Paul E Burns, Lane Chandler, Iron Eyes Cody, Franklyn Farnum, Chief Yowlachie, Jay Silverheels and even John Dehner all have bit parts but are uncredited, and I didn’t spot half of them.
The picture did get Oscar-nominated for special effects, which were indeed quite advanced for the time, and this was due especially to the last-reel fire in the oilfield. The picture’s in Technicolor and shot by Winton Hoch, no less (Oscar winner the same year for She Wore a Yellow Ribbon), so RKO were clearly throwing some budget at it. Though titled Tulsa, there are only a couple of perfunctory stock-footage shots of the Oklahoma city, the action being filmed elsewhere.
In the end, Redbird going from the steadiest (boringly so, really) character in the story to a raving nutcase and pyromaniac in the space of three minutes (poor Armendariz, having to act that out) and the extremely unconvincing and equally rapid last-minute conversion of Cherokee from money-grabbing oil magnate to a conservationist Greta Thunberg would have admired, were down to poor writing and directing, I fear, and the two changes come close to ruining the movie, or at least making it laughable, which I suppose amounts to the same thing.
Sincerely, dear e-readers, if you haven’t seen this one, you have missed little.
But then it isn’t a Western, so who cares?
3 Responses
I liked it — a lot, except for Preston. Tulsa needs a real leading-man not a character guy. On the other hand, what would you expect if Ed Begley were your father?

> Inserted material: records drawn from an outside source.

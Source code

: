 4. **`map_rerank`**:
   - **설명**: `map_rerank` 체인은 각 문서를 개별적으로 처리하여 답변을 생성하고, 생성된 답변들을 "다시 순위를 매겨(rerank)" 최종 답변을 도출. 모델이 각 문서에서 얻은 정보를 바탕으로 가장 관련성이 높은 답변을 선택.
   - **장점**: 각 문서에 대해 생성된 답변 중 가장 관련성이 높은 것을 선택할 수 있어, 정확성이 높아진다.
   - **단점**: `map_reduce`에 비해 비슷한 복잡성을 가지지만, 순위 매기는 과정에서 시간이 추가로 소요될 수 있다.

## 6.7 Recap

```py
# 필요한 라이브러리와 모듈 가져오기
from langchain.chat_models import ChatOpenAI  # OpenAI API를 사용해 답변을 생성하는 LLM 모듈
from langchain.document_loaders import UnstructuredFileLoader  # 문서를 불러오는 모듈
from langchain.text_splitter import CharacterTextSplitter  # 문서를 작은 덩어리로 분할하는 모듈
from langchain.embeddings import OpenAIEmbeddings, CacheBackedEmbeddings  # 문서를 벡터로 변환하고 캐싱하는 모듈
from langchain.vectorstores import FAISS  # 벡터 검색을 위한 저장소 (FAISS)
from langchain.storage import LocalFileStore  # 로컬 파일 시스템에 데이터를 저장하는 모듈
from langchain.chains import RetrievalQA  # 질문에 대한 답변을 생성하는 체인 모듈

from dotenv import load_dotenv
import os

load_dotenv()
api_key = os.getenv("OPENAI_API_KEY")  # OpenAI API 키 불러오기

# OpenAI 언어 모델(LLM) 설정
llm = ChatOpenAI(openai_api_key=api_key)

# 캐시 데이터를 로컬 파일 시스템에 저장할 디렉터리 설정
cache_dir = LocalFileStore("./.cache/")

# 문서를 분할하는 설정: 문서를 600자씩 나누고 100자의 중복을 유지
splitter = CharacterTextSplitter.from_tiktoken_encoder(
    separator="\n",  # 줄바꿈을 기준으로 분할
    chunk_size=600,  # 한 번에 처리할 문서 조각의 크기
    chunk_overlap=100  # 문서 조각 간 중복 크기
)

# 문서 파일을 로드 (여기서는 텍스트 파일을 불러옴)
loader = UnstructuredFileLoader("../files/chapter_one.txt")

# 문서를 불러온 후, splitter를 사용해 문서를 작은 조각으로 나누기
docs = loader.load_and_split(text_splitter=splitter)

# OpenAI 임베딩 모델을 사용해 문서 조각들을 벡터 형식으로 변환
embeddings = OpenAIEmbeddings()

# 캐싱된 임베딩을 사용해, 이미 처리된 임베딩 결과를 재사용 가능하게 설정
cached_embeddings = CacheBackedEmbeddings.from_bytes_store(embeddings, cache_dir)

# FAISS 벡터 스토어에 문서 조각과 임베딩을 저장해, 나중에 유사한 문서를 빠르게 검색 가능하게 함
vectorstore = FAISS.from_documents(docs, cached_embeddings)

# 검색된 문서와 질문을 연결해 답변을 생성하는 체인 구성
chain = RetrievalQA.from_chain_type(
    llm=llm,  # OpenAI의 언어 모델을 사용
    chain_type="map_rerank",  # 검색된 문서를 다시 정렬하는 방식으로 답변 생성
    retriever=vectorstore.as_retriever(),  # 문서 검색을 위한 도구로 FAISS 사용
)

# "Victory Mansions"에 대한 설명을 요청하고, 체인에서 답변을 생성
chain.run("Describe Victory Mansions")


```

About Beau Geste, Gary Cooper is in it, and top billed, but the male part is played by Ray Milland, who gets the girl. An aside: Only a lunatic would believe Cooper, Preston, and Milland were brothers.
Otherwise, Tulsa is great. I saw it in 1949 and wanted to move there, just to see and hear Chill Wills. That fantasy still holds.
I love the idea of moving to Oklahoma to be with Chill Wills.
I like Chill Wills, especially the younger, slimmer version who appeared in George O’Brien’s early RKO westerns. But a little bit of the guy can go a long, long way.